Monedas árabes en la Colección Numismática de la UCM.
En la Edad Media se impuso la plata como patrón monetario, un modelo que habría de pervivir durante siglos; la plata se convirtió entonces en el material esencial para acuñar.
Monedas castellanas en la Colección Numismática de la UCM
El monetario español en la Edad Moderna, a partir del reinado de los Reyes Católicos, adquirió singular relevancia, que se manifiesta en una estampación más elaborada y de mejor calidad; en un sistema centralizado de cecas y en el uso sistemático de la plata. El descubrimiento y explotación de las minas de plata americanas favoreció esta situación.
Desde el siglo XVI la acuñación de la moneda comienza a realizarse con prensa, lo cual supuso una notable mejora en el proceso de normalización, a la par que un aumento en la producción; como contrapartida el relieve de la acuñación es menor. La acuñación con prensa de volante se generalizó en Europa entre finales del siglo XVII y los inicios del XVIII.

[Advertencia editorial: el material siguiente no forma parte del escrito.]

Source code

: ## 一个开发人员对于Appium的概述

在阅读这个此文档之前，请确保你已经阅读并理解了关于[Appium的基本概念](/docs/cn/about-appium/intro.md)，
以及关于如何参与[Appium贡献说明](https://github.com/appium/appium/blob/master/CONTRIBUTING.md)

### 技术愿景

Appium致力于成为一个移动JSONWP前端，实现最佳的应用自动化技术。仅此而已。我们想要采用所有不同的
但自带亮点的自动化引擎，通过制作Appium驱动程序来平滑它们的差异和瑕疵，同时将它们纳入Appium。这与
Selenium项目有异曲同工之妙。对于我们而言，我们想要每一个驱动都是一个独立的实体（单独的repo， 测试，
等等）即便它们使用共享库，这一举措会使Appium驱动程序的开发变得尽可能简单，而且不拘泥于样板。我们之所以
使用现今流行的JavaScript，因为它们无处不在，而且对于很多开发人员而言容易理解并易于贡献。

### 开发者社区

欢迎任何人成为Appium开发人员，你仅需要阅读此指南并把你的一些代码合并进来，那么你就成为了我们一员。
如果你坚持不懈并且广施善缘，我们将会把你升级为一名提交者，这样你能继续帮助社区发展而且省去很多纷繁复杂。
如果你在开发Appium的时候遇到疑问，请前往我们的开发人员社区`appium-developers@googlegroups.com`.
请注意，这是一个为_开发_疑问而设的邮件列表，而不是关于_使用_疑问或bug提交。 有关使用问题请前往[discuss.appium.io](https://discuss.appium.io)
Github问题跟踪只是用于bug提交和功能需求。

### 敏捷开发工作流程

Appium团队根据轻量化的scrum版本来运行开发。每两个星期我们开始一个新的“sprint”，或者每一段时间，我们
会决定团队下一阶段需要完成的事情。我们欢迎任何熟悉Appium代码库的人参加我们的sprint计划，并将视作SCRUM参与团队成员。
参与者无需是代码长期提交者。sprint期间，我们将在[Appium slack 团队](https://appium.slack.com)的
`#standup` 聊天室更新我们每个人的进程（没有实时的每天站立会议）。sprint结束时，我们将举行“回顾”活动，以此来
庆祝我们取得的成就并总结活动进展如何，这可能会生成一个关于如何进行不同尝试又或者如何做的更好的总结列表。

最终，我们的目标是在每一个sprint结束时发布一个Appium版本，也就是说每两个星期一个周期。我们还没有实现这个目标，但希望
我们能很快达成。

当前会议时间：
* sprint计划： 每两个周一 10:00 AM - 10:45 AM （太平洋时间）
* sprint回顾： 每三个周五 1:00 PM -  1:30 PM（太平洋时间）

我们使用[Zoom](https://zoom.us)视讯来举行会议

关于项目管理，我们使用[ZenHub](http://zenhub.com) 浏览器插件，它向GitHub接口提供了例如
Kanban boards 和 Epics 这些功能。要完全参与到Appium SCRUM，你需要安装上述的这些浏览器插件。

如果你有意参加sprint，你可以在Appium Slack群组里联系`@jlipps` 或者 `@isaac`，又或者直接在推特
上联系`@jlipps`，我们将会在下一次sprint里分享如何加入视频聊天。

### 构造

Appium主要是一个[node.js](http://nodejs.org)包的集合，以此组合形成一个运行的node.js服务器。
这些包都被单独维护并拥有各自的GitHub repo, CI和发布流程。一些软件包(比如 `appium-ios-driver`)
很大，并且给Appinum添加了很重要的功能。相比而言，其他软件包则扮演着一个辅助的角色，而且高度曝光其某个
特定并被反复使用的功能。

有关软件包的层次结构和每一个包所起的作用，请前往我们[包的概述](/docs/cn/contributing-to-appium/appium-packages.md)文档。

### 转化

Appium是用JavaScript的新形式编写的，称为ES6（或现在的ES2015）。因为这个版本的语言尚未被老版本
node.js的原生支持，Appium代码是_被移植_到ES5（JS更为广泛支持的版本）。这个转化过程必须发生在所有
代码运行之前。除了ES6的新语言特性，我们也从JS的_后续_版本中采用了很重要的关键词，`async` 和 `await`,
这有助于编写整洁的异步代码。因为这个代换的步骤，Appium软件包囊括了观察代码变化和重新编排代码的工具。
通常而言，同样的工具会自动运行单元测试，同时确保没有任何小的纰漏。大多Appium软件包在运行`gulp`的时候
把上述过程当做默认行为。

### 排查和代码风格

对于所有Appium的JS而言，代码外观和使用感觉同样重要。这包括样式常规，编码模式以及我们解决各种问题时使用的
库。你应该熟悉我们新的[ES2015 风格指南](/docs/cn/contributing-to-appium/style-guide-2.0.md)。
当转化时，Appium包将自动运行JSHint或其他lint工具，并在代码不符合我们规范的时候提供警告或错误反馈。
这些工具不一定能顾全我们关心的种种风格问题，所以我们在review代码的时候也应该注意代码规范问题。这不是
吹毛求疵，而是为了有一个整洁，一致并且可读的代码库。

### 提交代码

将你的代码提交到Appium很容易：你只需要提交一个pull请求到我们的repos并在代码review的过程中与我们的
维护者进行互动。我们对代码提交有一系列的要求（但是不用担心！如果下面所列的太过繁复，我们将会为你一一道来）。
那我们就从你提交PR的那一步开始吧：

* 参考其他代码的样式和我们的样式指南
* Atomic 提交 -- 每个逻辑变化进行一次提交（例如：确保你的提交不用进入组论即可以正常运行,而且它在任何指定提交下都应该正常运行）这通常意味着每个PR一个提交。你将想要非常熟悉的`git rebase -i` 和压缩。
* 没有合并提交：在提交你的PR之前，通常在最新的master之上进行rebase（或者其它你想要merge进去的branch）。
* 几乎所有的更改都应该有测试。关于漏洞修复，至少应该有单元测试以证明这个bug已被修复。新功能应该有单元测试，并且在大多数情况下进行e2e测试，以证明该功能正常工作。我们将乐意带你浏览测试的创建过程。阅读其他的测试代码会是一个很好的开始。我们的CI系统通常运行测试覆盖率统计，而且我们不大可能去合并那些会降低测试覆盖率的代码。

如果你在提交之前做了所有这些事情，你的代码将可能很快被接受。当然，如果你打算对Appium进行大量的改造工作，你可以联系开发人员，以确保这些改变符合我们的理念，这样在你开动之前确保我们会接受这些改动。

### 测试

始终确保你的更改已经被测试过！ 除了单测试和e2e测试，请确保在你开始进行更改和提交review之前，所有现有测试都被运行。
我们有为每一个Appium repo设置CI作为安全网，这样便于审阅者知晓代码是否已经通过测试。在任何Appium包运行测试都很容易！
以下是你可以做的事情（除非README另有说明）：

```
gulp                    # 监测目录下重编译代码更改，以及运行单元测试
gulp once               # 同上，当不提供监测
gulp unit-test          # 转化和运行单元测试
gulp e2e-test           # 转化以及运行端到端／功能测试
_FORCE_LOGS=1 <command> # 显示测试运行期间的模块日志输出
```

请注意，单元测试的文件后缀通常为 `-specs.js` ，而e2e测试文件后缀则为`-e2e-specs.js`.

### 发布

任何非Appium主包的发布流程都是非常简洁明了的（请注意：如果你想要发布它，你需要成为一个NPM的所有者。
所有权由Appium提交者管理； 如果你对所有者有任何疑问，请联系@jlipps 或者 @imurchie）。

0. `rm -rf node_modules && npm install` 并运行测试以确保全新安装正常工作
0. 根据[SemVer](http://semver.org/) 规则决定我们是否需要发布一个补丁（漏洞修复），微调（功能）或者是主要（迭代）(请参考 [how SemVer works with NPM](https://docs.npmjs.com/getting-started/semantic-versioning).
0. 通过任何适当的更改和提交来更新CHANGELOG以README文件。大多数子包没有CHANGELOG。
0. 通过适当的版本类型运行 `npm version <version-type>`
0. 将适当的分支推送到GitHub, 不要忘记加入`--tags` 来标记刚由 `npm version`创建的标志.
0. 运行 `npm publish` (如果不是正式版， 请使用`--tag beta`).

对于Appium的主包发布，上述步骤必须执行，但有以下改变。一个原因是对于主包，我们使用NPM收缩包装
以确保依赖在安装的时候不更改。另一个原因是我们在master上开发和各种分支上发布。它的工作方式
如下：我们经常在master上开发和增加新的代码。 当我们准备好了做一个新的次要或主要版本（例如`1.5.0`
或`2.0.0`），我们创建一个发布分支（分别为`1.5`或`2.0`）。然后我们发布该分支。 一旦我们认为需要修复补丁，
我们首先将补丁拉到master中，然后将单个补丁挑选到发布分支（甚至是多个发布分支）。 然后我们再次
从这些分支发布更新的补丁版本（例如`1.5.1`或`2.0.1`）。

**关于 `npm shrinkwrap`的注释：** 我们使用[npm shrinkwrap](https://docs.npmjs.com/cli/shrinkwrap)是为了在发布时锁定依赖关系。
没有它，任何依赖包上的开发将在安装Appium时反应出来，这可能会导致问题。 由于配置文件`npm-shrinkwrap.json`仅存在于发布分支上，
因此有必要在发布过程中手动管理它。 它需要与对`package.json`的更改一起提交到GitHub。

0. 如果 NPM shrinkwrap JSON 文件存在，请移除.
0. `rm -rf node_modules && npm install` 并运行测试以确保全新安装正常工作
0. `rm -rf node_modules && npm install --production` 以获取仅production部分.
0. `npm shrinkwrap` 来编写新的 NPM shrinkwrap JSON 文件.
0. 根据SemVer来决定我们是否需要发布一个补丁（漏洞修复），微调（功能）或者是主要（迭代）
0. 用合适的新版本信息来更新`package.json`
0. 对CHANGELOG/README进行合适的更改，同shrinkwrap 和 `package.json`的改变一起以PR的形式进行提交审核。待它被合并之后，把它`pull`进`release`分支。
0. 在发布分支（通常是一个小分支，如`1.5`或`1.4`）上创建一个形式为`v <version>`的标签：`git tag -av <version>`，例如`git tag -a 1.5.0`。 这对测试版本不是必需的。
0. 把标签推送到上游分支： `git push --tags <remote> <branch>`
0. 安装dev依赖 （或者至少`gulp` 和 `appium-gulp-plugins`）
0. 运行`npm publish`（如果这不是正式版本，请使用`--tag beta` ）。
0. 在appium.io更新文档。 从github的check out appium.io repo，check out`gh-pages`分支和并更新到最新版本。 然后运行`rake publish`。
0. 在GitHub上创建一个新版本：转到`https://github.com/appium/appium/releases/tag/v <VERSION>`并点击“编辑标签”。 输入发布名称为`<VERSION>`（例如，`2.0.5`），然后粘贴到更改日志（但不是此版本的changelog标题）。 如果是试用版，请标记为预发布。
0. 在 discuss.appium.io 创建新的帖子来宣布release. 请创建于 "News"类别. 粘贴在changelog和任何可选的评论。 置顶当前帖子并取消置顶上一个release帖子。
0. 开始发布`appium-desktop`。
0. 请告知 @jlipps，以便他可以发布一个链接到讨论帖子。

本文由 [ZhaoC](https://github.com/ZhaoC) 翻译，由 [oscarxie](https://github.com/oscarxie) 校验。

A comienzos del siglo XIX se produjo la normalización, impuesta por el sistema métrico decimal, en base diez, en el que la unidad monetaria se divide en diez (décimos) o cien (céntimos) fracciones de parte. En este mismo periodo comenzó la emisión de “monedas signo”, dinero en el que el valor del metal y el facial de la moneda no coinciden. Este proceso se acentuó durante la primera mitad del siglo XX, en el que la moneda perdió su convertibilidad directa en oro o plata; estos metales pasaron a formar parte de los depósitos bancarios nacionales, actuando como garantía de la moneda emitida.